13) Baron Sina, dieser erscheint im Prigglitzer Gemeindekataster, der anno 1820 angelegt wurde, als Besitzer von Sankt Christof.

14) Die Gebrüder C. und L. Hardtmuth bis 1844. Diesen folgten der Reihe nach die Herren: Druot, Gerblich und Lugano.

Seit Ende der 1850er Jahre ist der P.T. kaiserliche Rat Herr Ritter von Schimke Besitzer von Sankt Christof.

Bauernhöfe
siehe Landwirtschaft: Bauernhof Obertal

Historische Bauwerke und Mauerreste
Auch Reste historischer Gebäude finden sich in Prigglitz.

Öde oder Ehde Kirche
Nahe beim Gut Gasteil, gegenüber der Patriziuskapell, liegt am Sattel zwischen Prigglitz und Gasteil die Öde Kirche, auch Ehde Kirche oder Edtkirche geschrieben. Plastiken von Charlotte+Johannes Seidl machen den Raum, dessen Mauerreste sichtbar sind, erlebbar.

Auf der Tafel, bei den Mauerresten angebracht, ist folgender Text zu lesen:

Dr. Hubmann, 7. Mai 1996,

Abbildung 27: © DEV Prigglitz, Öde Kirche

Wahrscheinlich sind dies die Mauerreste der sagenumwobenen ersten Prigglitzer Kirche, der "Ehde Kirche", vielleicht vor 1.000 Jahren im Zusammenhang mit einer größeren, besfestigten Anlage entstanden. Ein bereits frühzeitliches Weg- oder Flurheiligtum, das von der Kirche nicht vernichtet, sondern dessen Platz und Bedeutung von ihr usurpiert wurde. Jedenfalls war es eine Stelle, von und zu welcher Feuer- und Rauchzeichen/signale gesandt wurden.
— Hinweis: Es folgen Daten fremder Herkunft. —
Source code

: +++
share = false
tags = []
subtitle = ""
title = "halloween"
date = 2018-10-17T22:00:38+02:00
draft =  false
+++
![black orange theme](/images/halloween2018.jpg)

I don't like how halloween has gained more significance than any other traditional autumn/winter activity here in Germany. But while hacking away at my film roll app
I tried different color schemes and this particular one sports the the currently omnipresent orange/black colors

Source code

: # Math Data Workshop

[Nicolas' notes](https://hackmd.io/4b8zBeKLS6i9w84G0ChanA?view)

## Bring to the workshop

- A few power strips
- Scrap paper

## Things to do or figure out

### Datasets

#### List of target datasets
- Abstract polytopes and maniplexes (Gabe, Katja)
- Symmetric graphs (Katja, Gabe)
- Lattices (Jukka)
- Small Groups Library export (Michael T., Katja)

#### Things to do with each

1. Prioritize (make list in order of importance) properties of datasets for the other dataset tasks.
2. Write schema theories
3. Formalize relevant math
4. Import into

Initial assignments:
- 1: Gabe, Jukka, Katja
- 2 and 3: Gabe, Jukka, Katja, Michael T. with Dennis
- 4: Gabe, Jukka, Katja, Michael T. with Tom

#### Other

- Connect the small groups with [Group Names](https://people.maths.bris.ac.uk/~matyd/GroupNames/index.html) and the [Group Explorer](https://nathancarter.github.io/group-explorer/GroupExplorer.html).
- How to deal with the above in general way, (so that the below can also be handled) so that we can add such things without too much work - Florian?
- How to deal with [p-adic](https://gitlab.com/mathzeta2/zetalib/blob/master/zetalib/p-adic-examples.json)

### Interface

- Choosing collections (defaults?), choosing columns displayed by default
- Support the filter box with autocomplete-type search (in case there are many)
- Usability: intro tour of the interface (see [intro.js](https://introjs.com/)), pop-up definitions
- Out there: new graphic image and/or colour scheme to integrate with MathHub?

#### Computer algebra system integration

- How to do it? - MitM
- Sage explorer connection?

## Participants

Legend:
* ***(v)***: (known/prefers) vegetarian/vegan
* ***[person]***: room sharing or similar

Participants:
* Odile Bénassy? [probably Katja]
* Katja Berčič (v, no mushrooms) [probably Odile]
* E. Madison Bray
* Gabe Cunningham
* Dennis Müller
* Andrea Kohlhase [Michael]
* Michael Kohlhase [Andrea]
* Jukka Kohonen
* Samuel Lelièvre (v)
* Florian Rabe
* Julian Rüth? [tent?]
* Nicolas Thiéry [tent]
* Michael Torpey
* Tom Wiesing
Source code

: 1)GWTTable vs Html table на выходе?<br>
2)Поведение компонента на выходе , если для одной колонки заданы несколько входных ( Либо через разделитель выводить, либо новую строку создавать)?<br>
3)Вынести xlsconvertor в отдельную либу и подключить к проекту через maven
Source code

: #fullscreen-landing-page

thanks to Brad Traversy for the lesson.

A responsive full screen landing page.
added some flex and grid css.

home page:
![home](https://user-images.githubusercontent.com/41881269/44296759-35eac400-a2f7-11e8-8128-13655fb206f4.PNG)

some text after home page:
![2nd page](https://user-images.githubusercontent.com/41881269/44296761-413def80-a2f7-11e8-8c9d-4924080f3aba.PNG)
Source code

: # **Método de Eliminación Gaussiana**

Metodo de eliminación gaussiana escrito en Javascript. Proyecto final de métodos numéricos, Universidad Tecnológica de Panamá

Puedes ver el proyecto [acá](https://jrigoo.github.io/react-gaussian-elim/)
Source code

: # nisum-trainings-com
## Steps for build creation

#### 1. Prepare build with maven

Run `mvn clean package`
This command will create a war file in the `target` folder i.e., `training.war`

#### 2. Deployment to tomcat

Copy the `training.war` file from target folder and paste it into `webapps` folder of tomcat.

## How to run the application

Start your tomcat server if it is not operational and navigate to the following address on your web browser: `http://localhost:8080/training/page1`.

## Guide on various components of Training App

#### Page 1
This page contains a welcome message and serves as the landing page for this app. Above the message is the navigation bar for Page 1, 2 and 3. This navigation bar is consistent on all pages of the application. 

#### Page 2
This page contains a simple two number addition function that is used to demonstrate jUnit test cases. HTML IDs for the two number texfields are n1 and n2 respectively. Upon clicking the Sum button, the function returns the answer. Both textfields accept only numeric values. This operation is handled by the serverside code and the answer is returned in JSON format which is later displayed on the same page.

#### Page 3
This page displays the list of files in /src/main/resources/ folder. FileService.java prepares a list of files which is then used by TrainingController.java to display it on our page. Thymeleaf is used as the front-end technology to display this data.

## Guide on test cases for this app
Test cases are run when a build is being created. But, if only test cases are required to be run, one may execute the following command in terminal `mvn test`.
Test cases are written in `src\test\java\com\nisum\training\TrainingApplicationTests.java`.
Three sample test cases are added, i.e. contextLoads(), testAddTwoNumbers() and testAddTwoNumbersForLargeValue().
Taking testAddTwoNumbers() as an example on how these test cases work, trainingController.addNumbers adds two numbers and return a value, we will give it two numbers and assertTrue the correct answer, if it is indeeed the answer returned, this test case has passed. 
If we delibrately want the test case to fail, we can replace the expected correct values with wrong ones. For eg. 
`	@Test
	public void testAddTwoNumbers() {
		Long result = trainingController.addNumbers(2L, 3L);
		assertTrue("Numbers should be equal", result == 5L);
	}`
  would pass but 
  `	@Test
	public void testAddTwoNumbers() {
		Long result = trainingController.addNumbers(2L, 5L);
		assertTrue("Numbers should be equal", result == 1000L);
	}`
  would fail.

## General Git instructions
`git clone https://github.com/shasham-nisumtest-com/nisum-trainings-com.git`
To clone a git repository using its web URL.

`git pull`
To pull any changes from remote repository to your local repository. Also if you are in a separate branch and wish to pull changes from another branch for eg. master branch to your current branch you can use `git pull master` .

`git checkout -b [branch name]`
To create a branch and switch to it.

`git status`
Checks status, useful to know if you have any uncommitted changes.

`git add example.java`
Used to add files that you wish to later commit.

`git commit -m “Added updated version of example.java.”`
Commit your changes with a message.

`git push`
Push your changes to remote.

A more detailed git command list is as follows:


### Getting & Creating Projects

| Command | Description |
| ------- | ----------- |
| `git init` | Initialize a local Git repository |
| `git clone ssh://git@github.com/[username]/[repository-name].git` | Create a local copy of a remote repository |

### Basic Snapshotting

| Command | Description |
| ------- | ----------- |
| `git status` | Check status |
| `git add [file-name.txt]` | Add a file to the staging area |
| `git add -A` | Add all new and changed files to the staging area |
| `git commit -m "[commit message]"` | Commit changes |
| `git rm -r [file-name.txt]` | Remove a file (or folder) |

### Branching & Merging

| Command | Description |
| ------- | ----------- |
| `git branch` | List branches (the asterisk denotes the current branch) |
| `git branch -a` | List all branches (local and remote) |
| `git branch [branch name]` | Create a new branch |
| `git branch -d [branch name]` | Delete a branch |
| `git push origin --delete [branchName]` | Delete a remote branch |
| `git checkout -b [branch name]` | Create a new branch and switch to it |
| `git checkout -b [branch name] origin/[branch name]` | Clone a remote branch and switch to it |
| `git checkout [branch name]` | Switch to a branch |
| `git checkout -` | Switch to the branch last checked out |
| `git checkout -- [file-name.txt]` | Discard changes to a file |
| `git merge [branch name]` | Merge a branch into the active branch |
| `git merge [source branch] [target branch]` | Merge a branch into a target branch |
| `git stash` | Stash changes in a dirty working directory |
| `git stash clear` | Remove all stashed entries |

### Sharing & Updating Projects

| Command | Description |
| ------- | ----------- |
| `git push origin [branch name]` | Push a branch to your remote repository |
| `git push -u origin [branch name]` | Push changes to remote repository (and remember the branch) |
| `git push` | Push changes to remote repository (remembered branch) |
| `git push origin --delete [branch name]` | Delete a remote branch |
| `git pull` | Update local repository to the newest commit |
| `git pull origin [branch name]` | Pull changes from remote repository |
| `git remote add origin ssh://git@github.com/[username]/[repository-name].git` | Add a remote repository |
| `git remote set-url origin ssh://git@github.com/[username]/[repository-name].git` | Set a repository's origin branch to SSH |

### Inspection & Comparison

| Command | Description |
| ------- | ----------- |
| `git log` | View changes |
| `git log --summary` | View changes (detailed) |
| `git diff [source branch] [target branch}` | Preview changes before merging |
Die ursprünglich von Kelten besiedelte Gegend, die in den Ungarnstürmen sehr in Mitleidenschaft gezogen wurde, dürfte ein Rückzugsgebiet gewesen sein. Hinweise gibt es zahlreiche, die wissenschaftliche Befundung ist noch offen.

Die stelenartigen Plastiken von Charlotte+Johannes Seidl stellen eine Erinnerung, eine Visualisierung des seinerzeitigen Raumes dar und machen für uns Heutige historische Bezüge erleb- und begreifbar.

Die Legende erzählt:

Seinerzeit sollte auf dem Platz der Ödkirche die Prigglitzer Kirche errichtet werden. Als die Bauarbeiter mit dem Bau beginnen wollten, erschien ihnen ein Hirsch mit Kreuz im Geweih. Dieser Hirsch wurde von Jägern bejagt und tödlich verletzt. Der Hirsch flüchtete mit letzter Kraft ins Tal und am Platz seines Todes wurde die heutige Pfarrkirche, dem heiligen Nikolaus geweiht, errichtet.